Até a década de 40 a aqüicultura brasileira de peixes ornamentais esteve restrita a poucas propriedades do Estado do Rio de Janeiro e mais tarde começou a ser praticada, também, no interior de São Paulo. No final da década de 70 a produção passou a ser praticada também em Muriaé-MG, onde ocorreu uma rápida expansão, fazendo com que na década de 80 esta microrregião mineira passasse a ser o maior e mais importante pólo de produção de peixes ornamentais por aqüicultura do país. As práticas, bem como as espécies adotadas para cultivo nesta época, entretanto, pouco diferiram das observadas anteriormente. Os cultivos praticados eram extensivos ou semi-intensivos, não havia preocupação com a qualidade genética dos espécimes (expressa na coloração e conformação dos peixes) e, os peixes utilizados ainda eram os das famílias dos ciprinídeos e poecilídeos. Apenas alguns poucos produtores se dedicavam ao cultivo de ciclídeos como o ramirezi e o acara bandeira, ou de caracídeos como o mato grosso e o tetra. Merece destacar, no entanto, que dentre produtores de kinguyo e koi do interior de São Paulo e os produtores urbanos de guppy e de betta, já havia uma grande preocupação com o melhoramento genético das linhagens produzidas. Práticas modernas de cultivo como o sistema super-intensivo já eram adotadas por esses produtores, que utilizavam recursos tecnológicos oriundos da aquariofilia.

Foi somente na década de noventa que a aqüicultura brasileira de peixes ornamentais deu um salto. Até então, o país pouco participava do mercado externo, exceto pela expressiva e decadente exportação de peixes ornamentais frutos do extrativismo na Bacia Amazônica. Com a abertura do mercado aos peixes importados do sudoeste asiático, o aqüicultor brasileiro que já não possuía competitividade para atuar no mercado externo, percebeu que também o mercado interno estava ameaçado. Além das espécies não produzidas no Brasil, eram importadas também as mesmas espécies produzidas aqui, com um agravante: os peixes asiáticos que possuíam características de cor e conformação superiores aos nacionais eram oferecidos a preços competitivos.

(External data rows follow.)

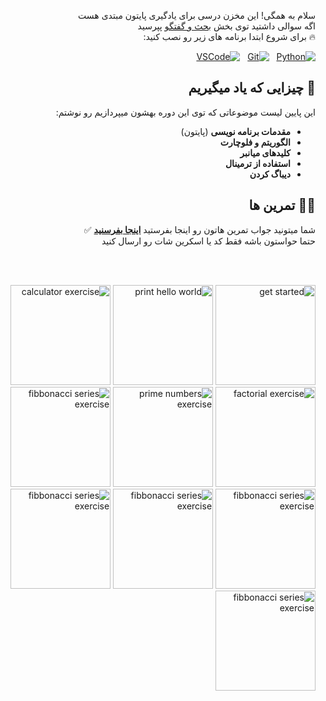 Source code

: <div dir="rtl">

سلام به همگی! این مخزن درسی برای یادگیری پایتون مبتدی هست  
اگه سوالی داشتید توی بخش [بحث و گفتگو](https://github.com/hayyaun/kids/discussions) پپرسید  
🔥 برای شروع ابتدا برنامه های زیر رو نصب کنید:

[![Python](https://img.shields.io/badge/Python-FFD43B?style=for-the-badge&logo=python&logoColor=blue)](https://www.python.org/downloads/release/python-3130/) &nbsp; [![Git](https://img.shields.io/badge/GIT-E44C30?style=for-the-badge&logo=git&logoColor=white)](https://git-scm.com/downloads) &nbsp; [![VSCode](https://img.shields.io/badge/VSCode-0078D4?style=for-the-badge&logo=visual%20studio%20code&logoColor=white)](https://code.visualstudio.com/)

## 🧠 چیزایی که یاد میگیریم

این پایین لیست موضوعاتی که توی این دوره بهشون میپردازیم رو نوشتم:

- **مقدمات برنامه نویسی** (پایتون)
- **الگوریتم و فلوچارت**
- **کلیدهای میانبر**
- **استفاده از ترمینال**
- **دیباگ کردن**

## 🧑‍💻 تمرین ها

شما میتونید جواب تمرین هاتون رو اینجا بفرستید [**اینجا بفرسنید**](https://github.com/hayyaun/kids/discussions/4) ✅  
حتما حواستون باشه فقط کد یا اسکرین شات رو ارسال کنید

<br/>
<br/>

[<img alt="get started" src="https://github.com/user-attachments/assets/b27a508b-4d01-47f3-a907-e30684375960" height="160px" />](/helps/README.md)
[<img alt="print hello world" src="https://github.com/user-attachments/assets/6234d374-7338-4f89-8dae-35045d3ceecc" height="160px" />](/helps/exercise-1.md)
[<img alt="calculator exercise" src="https://github.com/user-attachments/assets/b8f0f684-bd5f-4b60-be93-abbfc23d131d" height="160px" />](/helps/exercise-2.md)
[<img alt="factorial exercise" src="https://github.com/user-attachments/assets/b8d848d2-0fb8-41c0-b864-a00f75958b51" height="160px" />](/helps/exercise-3-1.md)
[<img alt="prime numbers exercise" src="https://github.com/user-attachments/assets/0cd16592-ac98-4ff5-aee9-d7c1aa1a16f6" height="160px" />](/helps/exercise-3-2.md)
[<img alt="fibbonacci series exercise" src="https://github.com/user-attachments/assets/791665f5-5539-456a-b1ba-03e557148eed" height="160px" />](/helps/exercise-3-3.md)
[<img alt="fibbonacci series exercise" src="https://github.com/user-attachments/assets/69cb2daf-e59e-449f-9bd9-2732082e3c19" height="160px" />](/helps/exercise-4-1.md)
[<img alt="fibbonacci series exercise" src="https://github.com/user-attachments/assets/f47c7cbd-d12b-402c-b80b-51cbdd4cbc13" height="160px" />](/helps/exercise-4-2.md)
[<img alt="fibbonacci series exercise" src="https://github.com/user-attachments/assets/c8a04099-0ea7-455e-8de0-0e93f94d075b" height="160px" />](/helps/exercise-5-1.md)
[<img alt="fibbonacci series exercise" src="https://github.com/user-attachments/assets/7196337a-0eef-426e-bc6e-8970da989664" height="160px" />](/helps/exercise-5-2.md)

</div>
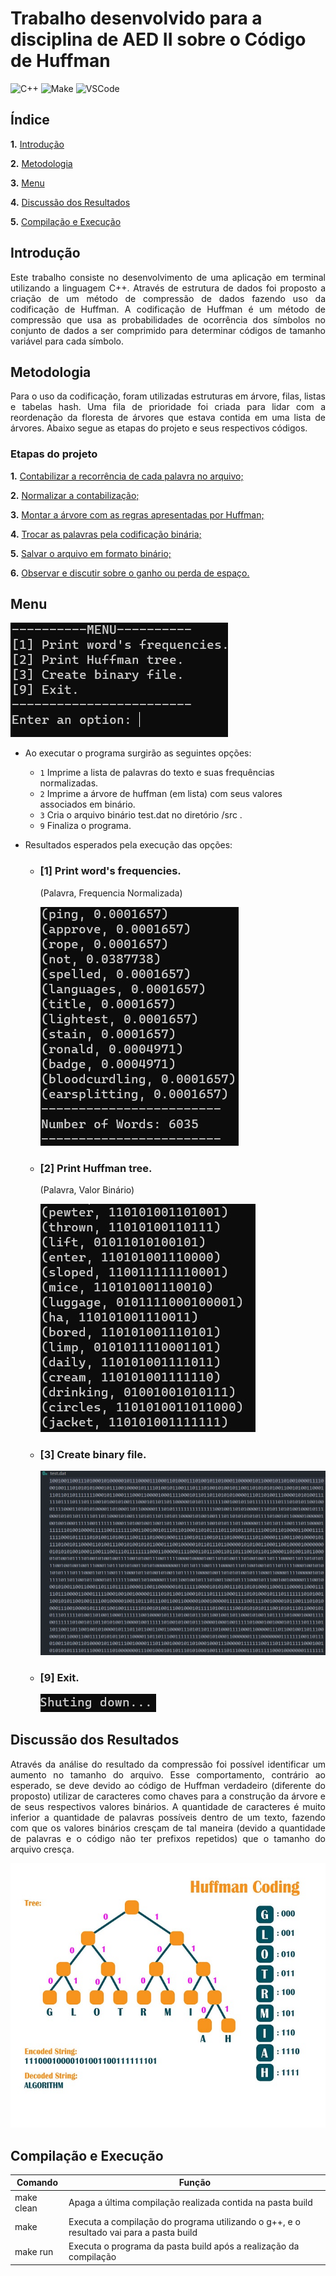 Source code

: # Trabalho desenvolvido para a disciplina de AED II sobre o Código de Huffman

![C++](https://img.shields.io/badge/Linguagem-C++-green.svg)
![Make](https://img.shields.io/badge/Compilacao-Make-orange)
![VSCode](https://img.shields.io/badge/IDE-VSCode-informational)

## Índice

__1.__ [Introdução](#introdução)

__2.__ [Metodologia](#metodologia)

__3.__ [Menu](#menu)

__4.__ [Discussão dos Resultados](#discussão-dos-resultados)

__5.__ [Compilação e Execução](#compilação-e-execução)

## Introdução

<p align="justify">
    Este trabalho consiste no desenvolvimento de uma aplicação em terminal utilizando a linguagem C++. Através de estrutura de dados foi proposto a criação de um método de compressão de dados fazendo uso da codificação de Huffman. A codificação de Huffman é um método de compressão que usa as probabilidades de ocorrência dos símbolos no conjunto de dados a ser comprimido para determinar códigos de tamanho variável para cada símbolo.    
</p>

## Metodologia
<p align="justify">
    Para o uso da codificação, foram utilizadas estruturas em árvore, filas, listas e tabelas hash. Uma fila de prioridade foi criada para lidar com a reordenação da floresta de árvores que estava contida em uma lista de árvores. Abaixo segue as etapas do projeto e seus respectivos códigos.
</p>

### Etapas do projeto

__1.__ [Contabilizar a recorrência de cada palavra no arquivo;](https://github.com/diegohat/huffman/blob/main/src/tree.cpp#L41)

__2.__ [Normalizar a contabilização;](https://github.com/diegohat/huffman/blob/main/src/tree.cpp#L49)

__3.__ [Montar a árvore com as regras apresentadas por Huffman;](https://github.com/diegohat/huffman/blob/main/src/tree.cpp#L95)

__4.__ [Trocar as palavras pela codificação binária;](https://github.com/diegohat/huffman/blob/main/src/tree.cpp#L62)

__5.__ [Salvar o arquivo em formato binário;](https://github.com/diegohat/huffman/blob/main/src/tree.cpp#L138)

__6.__ [Observar e discutir sobre o ganho ou perda de espaço.](#discussão-dos-resultados)

## Menu

![Scrennshot](img/menuPrincipal.jpg)

- Ao executar o programa surgirão as seguintes opções:
    - `1` Imprime a lista de palavras do texto e suas frequências normalizadas.
    - `2` Imprime a árvore de huffman (em lista) com seus valores associados em binário.
    - `3` Cria o arquivo binário test.dat no diretório /src .
    - `9` Finaliza o programa.

- Resultados esperados pela execução das opções:

    - ### [1] Print word's frequencies.
        
        (Palavra, Frequencia Normalizada)

        ![Scrennshot](img/1.jpg)

    - ### [2] Print Huffman tree.

        (Palavra, Valor Binário)

        ![Scrennshot](img/2.jpg)

    - ### [3] Create binary file.

        ![Scrennshot](img/3.jpg)

    - ### [9] Exit.

        ![Scrennshot](img/4.jpg)


## Discussão dos Resultados

<p align="justify">
    Através da análise do resultado da compressão foi possível identificar um aumento no tamanho do arquivo. Esse comportamento, contrário ao esperado, se deve devido ao código de Huffman verdadeiro (diferente do proposto) utilizar de caracteres como chaves para a construção da árvore e de seus respectivos valores binários. A quantidade de caracteres é muito inferior a quantidade de palavras possíveis dentro de um texto, fazendo com que os valores binários cresçam de tal maneira (devido a quantidade de palavras e o código não ter prefixos repetidos) que o tamanho do arquivo cresça.
</p>

![Scrennshot](img/huffman.jpg)

## Compilação e Execução

| Comando    | Função                                                                                  |
| ---------- | --------------------------------------------------------------------------------------- |
| make clean | Apaga a última compilação realizada contida na pasta build                              |
| make       | Executa a compilação do programa utilizando o g++, e o resultado vai para a pasta build |
| make run   | Executa o programa da pasta build após a realização da compilação                       |
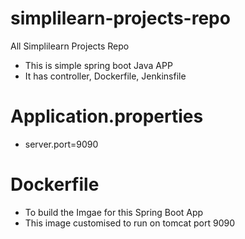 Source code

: # simplilearn-projects-repo
All Simplilearn Projects Repo
* This is simple spring boot Java APP
* It has controller, Dockerfile, Jenkinsfile

# Application.properties
* server.port=9090 

# Dockerfile
* To build the Imgae for this Spring Boot App 
* This image customised to run on tomcat port 9090


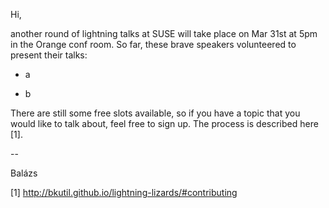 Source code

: Hi,

another round of lightning talks at SUSE will take place on Mar 31st at 5pm in
the Orange conf room. So far, these brave speakers volunteered to present their
talks:

  - a

  - b

There are still some free slots available, so if you have a topic that you would
like to talk about, feel free to sign up. The process is described here [1].

--

Balázs

[1] http://bkutil.github.io/lightning-lizards/#contributing
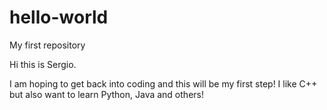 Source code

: # hello-world
My first repository

Hi this is Sergio.

I am hoping to get back into coding and this will be my first step!
I like C++ but also want to learn Python, Java and others!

Se por um lado a falta de tecnologia na época fez com que diversos aqüicultores desistissem do mercado, por outro, revelou-se a necessidade da evolução do processo produtivo de ornamentais, fazendo com que uma significativa fração das espécies importadas passasse a ser produzida aqui no Brasil. Hoje, a aqüicultura ornamental outrora centralizada na região sudeste cresce com rapidez e fôlego na Região Nordeste, impulsionada por suas características climáticas favoráveis ao cultivo de peixes tropicais.

Reprodução

A reprodução dos peixes ornamentais desperta interesse mesmo em pessoas que não pretendem se dedicar à atividade produtiva. Isso se explica pela beleza e exotismo da reprodução natural de algumas espécies, e também pela mistura de uma complexa tecnologia com uma extrema simplicidade, características da reprodução induzida em laboratórios.

Algumas espécies ornamentais possuem estratégias de reprodução tão complexas que despertam a curiosidade dos aquaristas, que, com suas observações, contribuem para o desenvolvimento das técnicas de manejo destas desovas.

É preciso compreender que o desenvolvimento de novas linhagens é um dos principais objetivos da atividade, pois é a que representa a possibilidade de maiores lucros e, talvez por esta razão, é rara a figura do vendedor de alevinos de peixes ornamentais.

Manejo da desova natural

Diversas espécies de peixes ornamentais desovam naturalmente em tanques ou aquários, e apesar dos produtores obterem algum lucro com esta reprodução natural, isso não significa que a taxa de sobrevivência da prole não possa ser aumentada com técnicas simples de manejo. A adoção destas medidas visa prover uma alimentação adequada nas fases iniciais de vida, e um ambiente com o menor número de predadores possível, que em certos casos são representados pelos próprios pais, resultando em maior lucratividade e competitividade. A seguir, veremos alguns exemplos práticos e viáveis.

Espécies com ovos adesivos

Como exemplo trataremos da reprodução do kinguyo. Esta espécie tem sua desova estimulada quando ocorre o fim da estação fria e existe disponibilidade de substratos. Para que aumente a viabilidade dos ovos, é importante estocar um número de machos superior ao de fêmeas. Sugere-se dois machos para cada fêmea. O substrato para desova pode ser o aguapé ou fibras que fiquem amarradas, simulando raízes. Coloca-se o substrato de forma concentrada, em dois ou três lugares, e verifica-se, diariamente, a presença de ovos. O substrato com ovos deve ser transferido para tanques adubados e ricos em plâncton, mas sem predadores, onde ocorrerá a eclosão e o desenvolvimento das larvas.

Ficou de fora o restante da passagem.